Exercise goal ->
An exact copy of all the lines below is required, with every image left out.

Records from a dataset
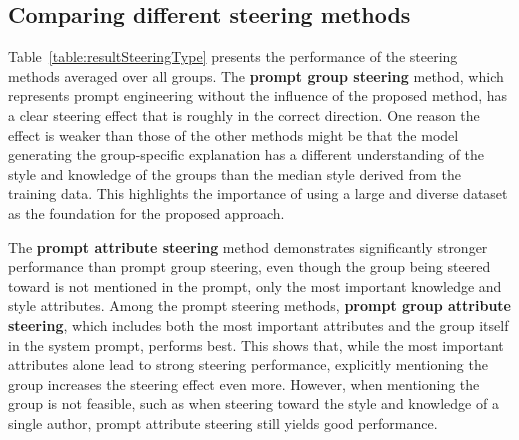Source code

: \subsection{Comparing different steering methods}
\label{sec:evaluation:steering:methods}

Table~\ref{table:resultSteeringType} presents the performance of the steering methods averaged over all groups. The \textbf{prompt group steering} method, which represents prompt engineering without the influence of the proposed method, has a clear steering effect that is roughly in the correct direction. One reason the effect is weaker than those of the other methods might be that the model generating the group-specific explanation has a different understanding of the style and knowledge of the groups than the median style derived from the training data. This highlights the importance of using a large and diverse dataset as the foundation for the proposed approach.

\begin{table}[ht]
  \caption[]{This table shows the performance of different steering methods using the metrics displayed in Figure~\ref{fig:steeringMetrics}. The possible steering effect is not used in this experiment, because it is the same value of \num{10.4262} for all methods as the values are averages over all groups. The experiment demonstrates that mentioning the attributes in the system prompt improves steering performance significantly. %
    Additionally, the experiment demonstrates that the newly proposed activation-based steering methods (see Section~\ref{sec:approach:steering}) lead to a clear improvement over prompt engineering techniques.}%
  \label{table:resultSteeringType}
  \centering
  \resultSteeringType{}%
\end{table}

The \textbf{prompt attribute steering} method demonstrates significantly stronger performance than prompt group steering, even though the group being steered toward is not mentioned in the prompt, only the most important knowledge and style attributes. Among the prompt steering methods, \textbf{prompt group attribute steering}, which includes both the most important attributes and the group itself in the system prompt, performs best. This shows that, while the most important attributes alone lead to strong steering performance, explicitly mentioning the group increases the steering effect even more. However, when mentioning the group is not feasible, such as when steering toward the style and knowledge of a single author, prompt attribute steering still yields good performance.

Result of this exercise ->
Source code

: \subsection{Comparing different steering methods}
\label{sec:evaluation:steering:methods}

Table~\ref{table:resultSteeringType} presents the performance of the steering methods averaged over all groups. The \textbf{prompt group steering} method, which represents prompt engineering without the influence of the proposed method, has a clear steering effect that is roughly in the correct direction. One reason the effect is weaker than those of the other methods might be that the model generating the group-specific explanation has a different understanding of the style and knowledge of the groups than the median style derived from the training data. This highlights the importance of using a large and diverse dataset as the foundation for the proposed approach.

\begin{table}[ht]
  \caption[]{This table shows the performance of different steering methods using the metrics displayed in Figure~\ref{fig:steeringMetrics}. The possible steering effect is not used in this experiment, because it is the same value of \num{10.4262} for all methods as the values are averages over all groups. The experiment demonstrates that mentioning the attributes in the system prompt improves steering performance significantly. %
    Additionally, the experiment demonstrates that the newly proposed activation-based steering methods (see Section~\ref{sec:approach:steering}) lead to a clear improvement over prompt engineering techniques.}%
  \label{table:resultSteeringType}
  \centering
  \resultSteeringType{}%
\end{table}

The \textbf{prompt attribute steering} method demonstrates significantly stronger performance than prompt group steering, even though the group being steered toward is not mentioned in the prompt, only the most important knowledge and style attributes. Among the prompt steering methods, \textbf{prompt group attribute steering}, which includes both the most important attributes and the group itself in the system prompt, performs best. This shows that, while the most important attributes alone lead to strong steering performance, explicitly mentioning the group increases the steering effect even more. However, when mentioning the group is not feasible, such as when steering toward the style and knowledge of a single author, prompt attribute steering still yields good performance.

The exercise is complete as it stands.